В период Великой французской революции положение Люка полностью подтвердилось на множестве примеров. Так, едва в печати появилось сообщение о самоубийстве одного из членов палаты депутатов, Сивтона, который решил свести счеты с жизнью, отравившись светильным газом, как в следующие дни несколько человек покончили с собой точно таким же образом: каждый раз их находили с газопроводной трубкой во рту. А сколько раз, подобно японским самураям, парижане совершали харакири, вскрывая себе животы!
Таким образом, самоубийство в тяжелое время стало не только модой. Способ ухода из жизни приобретал характер подражательный. Например, врачи Вигуру и Жюкеле проанализировали несколько подражательных случаев самоубийства, наиболее ярким из которых стал массовый акт, совершенный больными в парижском Инвалидном доме в 1772 году, которые один за другим повесились на одном и том же крючке. Однако в этой истории любопытно другое: стоило вынуть из стены злополучный крючок и наглухо закрыть коридор, как сразу же прекратились и самоубийства.

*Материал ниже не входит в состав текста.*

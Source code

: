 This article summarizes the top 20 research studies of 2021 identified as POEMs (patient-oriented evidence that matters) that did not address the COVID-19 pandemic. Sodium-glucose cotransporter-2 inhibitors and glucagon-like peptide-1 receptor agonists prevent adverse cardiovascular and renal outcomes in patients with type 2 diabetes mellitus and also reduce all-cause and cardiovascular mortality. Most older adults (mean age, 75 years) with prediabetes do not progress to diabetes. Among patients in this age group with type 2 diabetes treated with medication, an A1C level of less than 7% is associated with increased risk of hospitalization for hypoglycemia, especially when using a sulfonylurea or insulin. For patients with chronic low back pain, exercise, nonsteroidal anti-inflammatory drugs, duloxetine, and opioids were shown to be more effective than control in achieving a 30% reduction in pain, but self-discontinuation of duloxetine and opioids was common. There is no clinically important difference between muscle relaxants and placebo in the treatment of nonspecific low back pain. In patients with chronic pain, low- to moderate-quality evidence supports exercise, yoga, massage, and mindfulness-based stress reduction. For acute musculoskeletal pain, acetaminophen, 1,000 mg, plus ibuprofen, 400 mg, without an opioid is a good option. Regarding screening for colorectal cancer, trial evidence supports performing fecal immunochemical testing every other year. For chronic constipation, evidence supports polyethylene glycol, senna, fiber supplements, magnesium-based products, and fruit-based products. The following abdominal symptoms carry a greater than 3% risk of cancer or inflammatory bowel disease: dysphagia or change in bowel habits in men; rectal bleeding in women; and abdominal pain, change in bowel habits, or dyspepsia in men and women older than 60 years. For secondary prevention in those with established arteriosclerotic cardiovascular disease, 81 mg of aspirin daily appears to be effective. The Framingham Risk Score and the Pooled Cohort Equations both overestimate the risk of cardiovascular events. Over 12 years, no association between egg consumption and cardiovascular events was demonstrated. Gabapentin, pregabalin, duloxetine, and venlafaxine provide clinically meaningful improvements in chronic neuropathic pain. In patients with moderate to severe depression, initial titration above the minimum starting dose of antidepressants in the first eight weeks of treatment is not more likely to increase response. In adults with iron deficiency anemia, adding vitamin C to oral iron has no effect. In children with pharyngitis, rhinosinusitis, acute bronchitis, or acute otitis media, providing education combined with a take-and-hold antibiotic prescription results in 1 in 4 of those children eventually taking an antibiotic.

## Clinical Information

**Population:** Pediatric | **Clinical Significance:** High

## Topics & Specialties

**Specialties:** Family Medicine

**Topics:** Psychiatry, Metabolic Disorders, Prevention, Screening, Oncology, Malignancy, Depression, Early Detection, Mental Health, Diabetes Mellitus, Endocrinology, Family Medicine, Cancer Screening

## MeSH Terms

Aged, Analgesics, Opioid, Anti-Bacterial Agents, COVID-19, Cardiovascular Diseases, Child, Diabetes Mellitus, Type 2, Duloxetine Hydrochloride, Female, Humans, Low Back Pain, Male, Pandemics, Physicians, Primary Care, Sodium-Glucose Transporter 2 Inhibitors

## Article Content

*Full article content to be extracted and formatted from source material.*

Итак, можно сделать вывод, что самоубийство, как и массовая жестокость, в революционное время является продуктом некоего социального невроза. Особенно предрасположены к неврозам подобного рода народы с древними мистическими традициями, к которым, в частности, относятся и русская, и французская нации. Именно здесь самоубийство превращается в заразное хроническое заболевание.
Франция в 1789–1793 годах сильно пострадала от эпидемии самоубийств. Конечно, революционный шквал поражал своими размерами. Он потряс до основания общество, разрушил его гармоничное устройство, и люди, особенно тонко улавливающие настроения времени, не чувствовали в себе сил продолжать жизнь, превращавшуюся в ежедневную агонию, в обществе, все больше напоминавшем преисподнюю. Прюдом свидетельствовал, что за время Французской революции из жизни добровольно ушли, как минимум, 3 тысячи человек, хотя до сей поры доскональных сведений на этот счет не имеется. Достоверно можно говорить только об упомянутых кем-нибудь людях, хотевших покончить с непрерывными моральными или физическими страданиями. Можно совершенно точно говорить только о людях, уже арестованных и покончивших с собой во избежание грязной смерти на гильотине, к коим в подавляющем большинстве относятся политические деятели. Следует учитывать и тот факт, что во время революции многие предпочитали умышленно распускать слухи о собственной смерти, дабы их никто не разыскивал, а они сами в это время беспрепятственно эмигрировали в страну, более спокойную, нежели Франция.